┌─ Data records

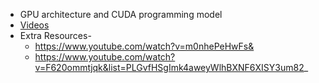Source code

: * GPU architecture and CUDA programming model
* [Videos](https://www.youtube.com/playlist?list=PL4csFsJQIR-hUz9V1cpK-vCUuJte6UN7U)
* Extra Resources-
  * https://www.youtube.com/watch?v=m0nhePeHwFs&
  * https://www.youtube.com/watch?v=F620ommtjqk&list=PLGvfHSgImk4aweyWlhBXNF6XISY3um82_
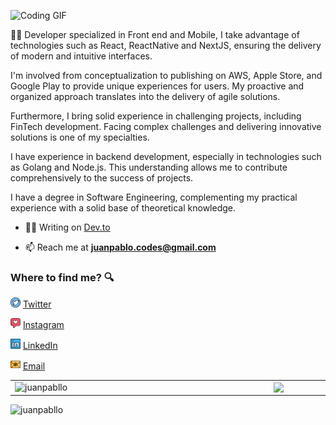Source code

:![Coding GIF](https://media.giphy.com/media/a1QLZUUtCcgyA/giphy.gif)

👨‍💻 Developer specialized in Front end and Mobile, I take advantage of technologies such as React, ReactNative and NextJS, ensuring the delivery of modern and intuitive interfaces.

I'm involved from conceptualization to publishing on AWS, Apple Store, and Google Play to provide unique experiences for users. My proactive and organized approach translates into the delivery of agile solutions.

Furthermore, I bring solid experience in challenging projects, including FinTech development. Facing complex challenges and delivering innovative solutions is one of my specialties.

I have experience in backend development, especially in technologies such as Golang and Node.js. This understanding allows me to contribute comprehensively to the success of projects.

I have a degree in Software Engineering, complementing my practical experience with a solid base of theoretical knowledge.

- 👨‍💻 Writing on [Dev.to](https://dev.to/juanpabllo)

<!-- - 💬 Ask me about **Front-End** -->

- 📫 Reach me at **juanpablo.codes@gmail.com**

### Where to find me? :mag:

<a href="https://twitter.com/JuPabllo"><img src="./images/twitter.png" width="16"/></a> [Twitter](https://twitter.com/JuPabllo)

<a href="https://www.instagram.com/jupabllo"><img src="./images/instagram.png" width="16"/></a> [Instagram](https://www.instagram.com/jupabllo)

<a href="https://www.linkedin.com/in/juanpablodev/"><img src="./images/linkedin.png" width="16"/></a> [LinkedIn](https://www.linkedin.com/in/juanpablodev/)

<a href="mailto:juanpablo.codes@gmail.com"><img src="./images/email.png" width="16"/></a> [Email](mailto:juanpablo.codes@gmail.com)

<center>
  <table>
    <tr>
      <td><img width="400px" align="left" src="https://github-readme-stats.vercel.app/api?username=juanpabllo&show_icons=true&theme=material-palenight" alt="juanpabllo" /></td>
      <td><img width="370px" align="left" src="https://github-readme-stats.vercel.app/api/top-langs/?username=juanpabllo&hide=html&layout=compact&theme=material-palenight" /></td>
    </tr>   
  </table>
</center>

<p align="left"> <img src="https://komarev.com/ghpvc/?username=juanpabllo" alt="juanpabllo" /> </p>
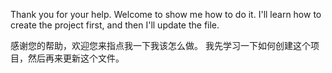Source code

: Thank you for your help. Welcome to show me how to do it.
I'll learn how to create the project first, and then I'll update the file.

感谢您的帮助，欢迎您来指点我一下我该怎么做。
我先学习一下如何创建这个项目，然后再来更新这个文件。
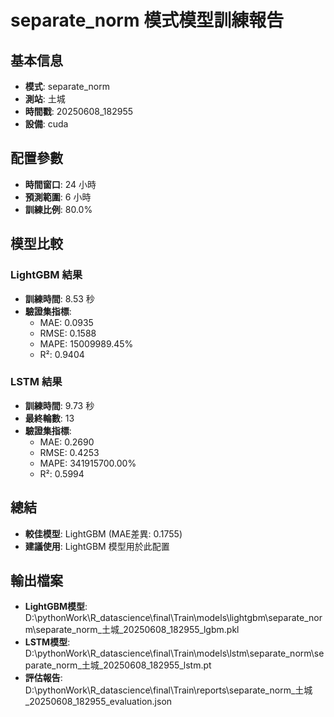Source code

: 
# separate_norm 模式模型訓練報告

## 基本信息
- **模式**: separate_norm
- **測站**: 土城
- **時間戳**: 20250608_182955
- **設備**: cuda

## 配置參數
- **時間窗口**: 24 小時
- **預測範圍**: 6 小時
- **訓練比例**: 80.0%

## 模型比較

### LightGBM 結果

- **訓練時間**: 8.53 秒
- **驗證集指標**:
  - MAE: 0.0935
  - RMSE: 0.1588
  - MAPE: 15009989.45%
  - R²: 0.9404

### LSTM 結果

- **訓練時間**: 9.73 秒
- **最終輪數**: 13
- **驗證集指標**:
  - MAE: 0.2690
  - RMSE: 0.4253
  - MAPE: 341915700.00%
  - R²: 0.5994

## 總結

- **較佳模型**: LightGBM (MAE差異: 0.1755)
- **建議使用**: LightGBM 模型用於此配置


## 輸出檔案
- **LightGBM模型**: D:\pythonWork\R_datascience\final\Train\models\lightgbm\separate_norm\separate_norm_土城_20250608_182955_lgbm.pkl
- **LSTM模型**: D:\pythonWork\R_datascience\final\Train\models\lstm\separate_norm\separate_norm_土城_20250608_182955_lstm.pt
- **評估報告**: D:\pythonWork\R_datascience\final\Train\reports\separate_norm_土城_20250608_182955_evaluation.json
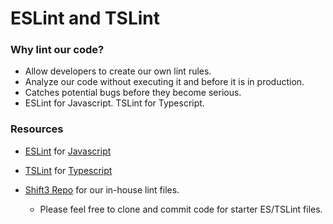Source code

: # ESLint and TSLint

### Why lint our code?

- Allow developers to create our own lint rules.
- Analyze our code without executing it and before it is in production.
- Catches potential bugs before they become serious.
- ESLint for Javascript. TSLint for Typescript.

### Resources

- [ESLint](https://eslint.org) for [Javascript](https://www.npmjs.com/package/eslint)

* [TSLint](https://www.npmjs.com/package/tslint) for [Typescript](https://palantir.github.io/tslint/usage/cli/)

* [Shift3 Repo](https://github.com/Shift3/linting) for our in-house lint files.
  - Please feel free to clone and commit code for starter ES/TSLint files.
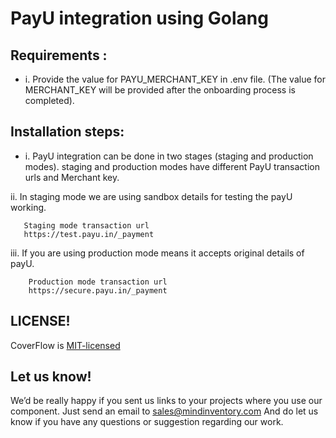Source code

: # PayU integration using Golang 

## Requirements : 
 
* i.  Provide the value for PAYU_MERCHANT_KEY in .env file. (The value for MERCHANT_KEY will be provided after the onboarding process is completed).
      
## Installation steps:

* i. PayU integration can be done in two stages (staging and production modes).
           staging and production modes have different PayU transaction urls and Merchant key.

ii. In staging mode we are using sandbox details for testing the payU working.
       
       Staging mode transaction url 
       https://test.payu.in/_payment
        
iii. If you are using production mode means it accepts original details of payU. 
  
        Production mode transaction url    
        https://secure.payu.in/_payment    
    
## LICENSE!

CoverFlow is [MIT-licensed](https://github.com/mindinventory/Golang-PayU/blob/master/LICENSE)

## Let us know!
We’d be really happy if you sent us links to your projects where you use our component. Just send an email to sales@mindinventory.com And do let us know if you have any questions or suggestion regarding our work.
      
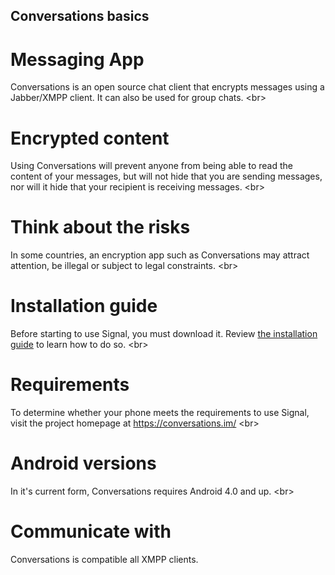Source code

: 
## Conversations basics

# Messaging App
Conversations is an open source chat client that encrypts messages using a Jabber/XMPP client. It can also be used for group chats.
&lt;br&gt;
# Encrypted content
Using Conversations will prevent anyone from being able to read the content of your messages, but will not hide that you are sending messages, nor will it hide that your recipient is receiving messages.
&lt;br&gt;
# Think about the risks
In some countries, an encryption app such as Conversations may attract attention, be illegal or subject to legal constraints.
&lt;br&gt;
# Installation guide
Before starting to use Signal, you must download it. Review [the installation guide](topics/tool-6-conversations/0-getting-started/4-1-howto-install.md) to learn how to do so.
&lt;br&gt;
# Requirements
To determine whether your phone meets the requirements to use Signal, visit the project homepage at https://conversations.im/
&lt;br&gt;
# Android versions
In it&#39;s current form, Conversations requires Android 4.0 and up.
&lt;br&gt;
# Communicate with
 Conversations is compatible all XMPP clients.
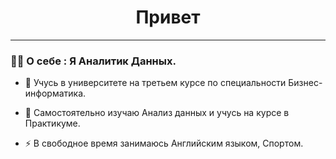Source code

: <div  align="center">
  
# Привет
  
</div>
  
---

### :man_technologist: О себе : Я Аналитик Данных.

- :telescope: Учусь в университете на третьем курсе по специальности Бизнес-информатика.

- :brain: Самостоятельно изучаю Анализ данных и учусь на курсе в Практикуме.

- :zap: В свободное время занимаюсь Английским языком, Спортом.

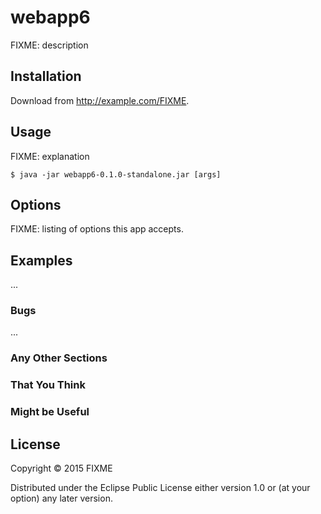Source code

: # webapp6

FIXME: description

## Installation

Download from http://example.com/FIXME.

## Usage

FIXME: explanation

    $ java -jar webapp6-0.1.0-standalone.jar [args]

## Options

FIXME: listing of options this app accepts.

## Examples

...

### Bugs

...

### Any Other Sections
### That You Think
### Might be Useful

## License

Copyright © 2015 FIXME

Distributed under the Eclipse Public License either version 1.0 or (at
your option) any later version.
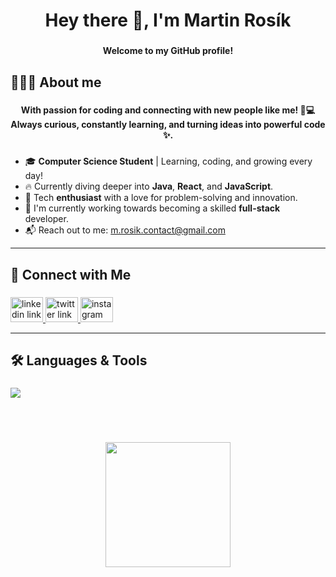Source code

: <h1 align="center">Hey there 👋, I'm Martin Rosík</h1>

###

<h4 align="center">Welcome to my GitHub profile!</h4>

###

<h2 align="left">🧑🏻‍💻 About me</h2>

###

<h4 align="center">With passion for coding and connecting with new people like me! 🚀💻 Always curious, constantly learning, and turning ideas into powerful code ✨.</h4>

###

- 🎓 **Computer Science Student** | Learning, coding, and growing every day!
- 🔥 Currently diving deeper into **Java**, **React**, and **JavaScript**.
- 🚀 Tech **enthusiast** with a love for problem-solving and innovation.
- 🎯 I'm currently working towards becoming a skilled **full-stack** developer.
- 📬 Reach out to me: [m.rosik.contact@gmail.com](mailto:m.rosik.contact@gmail.com) 
  
---
###

<h2 align="left">🔗 Connect with Me</h2>

###

<div align="left">
  <a href="https://www.linkedin.com/in/martinrosik" target="_blank">
    <img src="https://raw.githubusercontent.com/maurodesouza/profile-readme-generator/master/src/assets/icons/social/linkedin/default.svg" width="52" height="40" alt="linkedin link"  />
  </a>
  <a href="https://x.com/martin_rosik" target="_blank">
    <img src="https://raw.githubusercontent.com/maurodesouza/profile-readme-generator/master/src/assets/icons/social/twitter/default.svg" width="52" height="40" alt="twitter link"  />
  </a>
  <a href="https://www.instagram.com/martin_rosik/" target="_blank">
    <img src="https://raw.githubusercontent.com/maurodesouza/profile-readme-generator/master/src/assets/icons/social/instagram/default.svg" width="52" height="40" alt="instagram link"  />
  </a>
</div>

---
###

<h2 align="left">🛠️ Languages & Tools</h2>

###

<p align="left">
  <a href="https://skillicons.dev">
    <img src="https://skillicons.dev/icons?i=py,c,java,php,laravel,ts,js,mysql,postgres,mongodb,react,vue,bootstrap,tailwind,npm,vite,git,vscode&theme=dark&perline=12" />
  </a>
</p><br><br>

###

<div align="center">
  <img height="200" src="https://media.giphy.com/media/v1.Y2lkPTc5MGI3NjExZDNxdXZ2ZW83dWtoZXJyZTlzbThjMWMwaHZ5djZvZWx4bmdrM3R6biZlcD12MV9pbnRlcm5hbF9naWZfYnlfaWQmY3Q9Zw/ule4vhcY1xEKQ/giphy.gif"  />
</div>

###
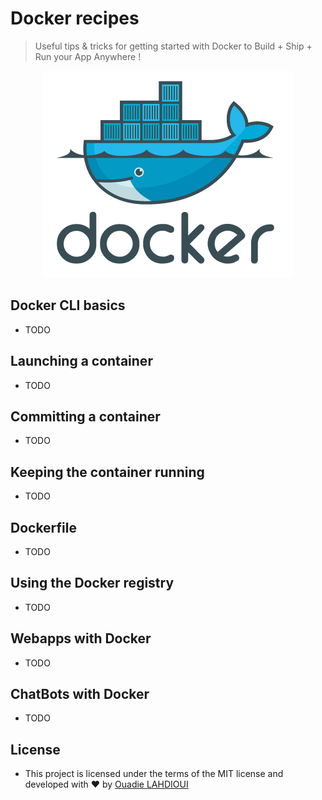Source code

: # Docker recipes
> Useful tips & tricks for getting started with Docker to Build + Ship + Run your App Anywhere !

<p align="center">
	<img src="assets/docker-logo.png">
</p>

## Docker CLI basics
- TODO

## Launching a container
- TODO

## Committing a container
- TODO   

## Keeping the container running
- TODO   

## Dockerfile
- TODO

## Using the Docker registry
- TODO

## Webapps with Docker
- TODO   

## ChatBots with Docker
- TODO   


## License

- This project is licensed under the terms of the MIT license and developed with &#9829; by [Ouadie LAHDIOUI](www.twitter.com/lahdiouiouadie)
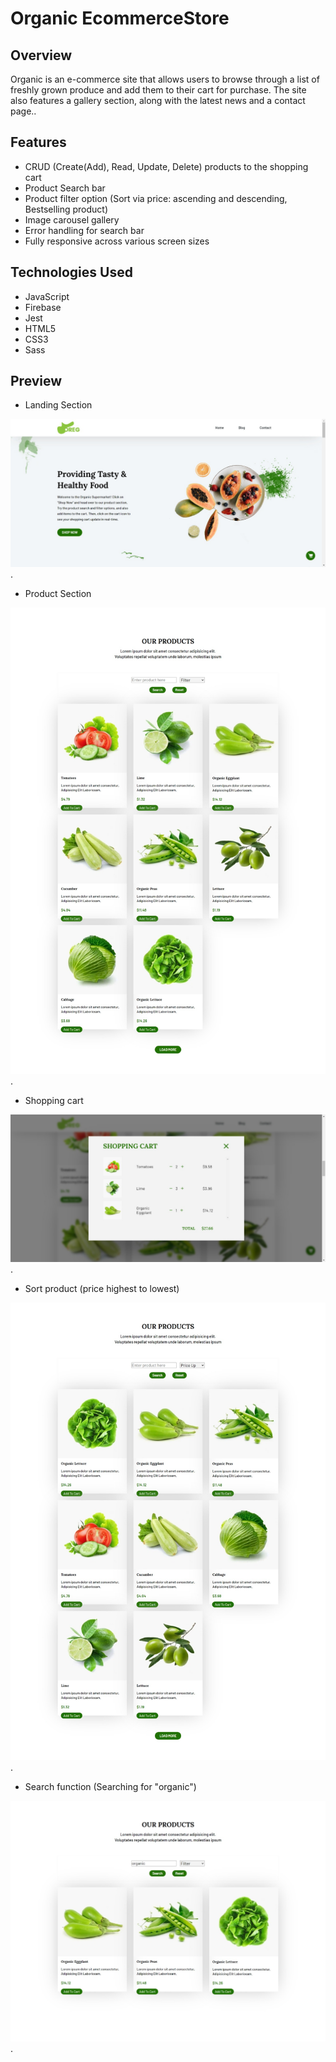 # Organic EcommerceStore


## Overview
Organic is an e-commerce site that allows users to browse through a list of freshly grown produce and add them to their cart for purchase. The site also features a gallery section, along with the latest news and a contact page..<br />

## Features
* CRUD (Create(Add), Read, Update, Delete) products to the shopping cart
* Product Search bar
* Product filter option (Sort via price: ascending and descending, Bestselling product)
* Image carousel gallery
* Error handling for search bar
* Fully responsive across various screen sizes

 ## Technologies Used
* JavaScript 
* Firebase
* Jest 
* HTML5 
* CSS3 
* Sass 

## Preview

* Landing Section
  
![Organic store preview](https://github.com/rayanmishra/organicEcommerceStore/blob/main/assets/preview/organicHome.png).

* Product Section
  
![Organic store preview](https://github.com/rayanmishra/organicEcommerceStore/blob/main/assets/preview/productsection.png).

* Shopping cart
  
![Organic store preview](https://github.com/rayanmishra/organicEcommerceStore/blob/main/assets/preview/shoppingCart.png).

* Sort product (price highest to lowest)
  
![Organic store preview](https://github.com/rayanmishra/organicEcommerceStore/blob/main/assets/preview/filter.png).

* Search function (Searching for "organic")
  
![Organic store preview](https://github.com/rayanmishra/organicEcommerceStore/blob/main/assets/preview/searchFunction.png).




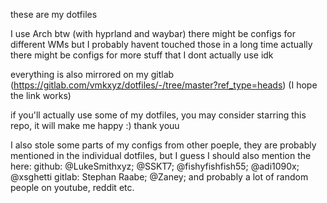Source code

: these are my dotfiles

I use Arch btw (with hyprland and waybar)
there might be configs for different WMs but I probably havent touched those in a long time
actually there might be configs for more stuff that I dont actually use idk

everything is also mirrored on my gitlab (https://gitlab.com/vmkxyz/dotfiles/-/tree/master?ref_type=heads)
(I hope the link works)

if you'll actually use some of my dotfiles, you may consider starring this repo, it will make me happy :) thank youu

I also stole some parts of my configs from other poeple, they are probably mentioned in the individual dotfiles, but I guess I should also mention the here:
github: @LukeSmithxyz; @SSKT7; @fishyfishfish55; @adi1090x; @xsghetti
gitlab: Stephan Raabe; @Zaney;
and probably a lot of random people on youtube, reddit etc.
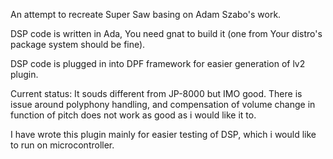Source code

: An attempt to recreate Super Saw basing on Adam Szabo's work.

DSP code is written in Ada, You need gnat to build it
(one from Your distro's package system should be fine).

DSP code is plugged in into DPF framework for easier generation
of lv2 plugin.

Current status: It souds different from JP-8000 but IMO good.
There is issue around polyphony handling, and compensation
of volume change in function of pitch does not work as good as i would like it to.

I have wrote this plugin mainly for easier testing of DSP, which i would like to
run on microcontroller.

└─

Task objective: Return a copy of each line in the entries that contains "Golang".

Response below:
I have experience in backend development, especially in technologies such as Golang and Node.js. This understanding allows me to contribute comprehensively to the success of projects.
: # PayU integration using Golang 
CoverFlow is [MIT-licensed](https://github.com/mindinventory/Golang-PayU/blob/master/LICENSE)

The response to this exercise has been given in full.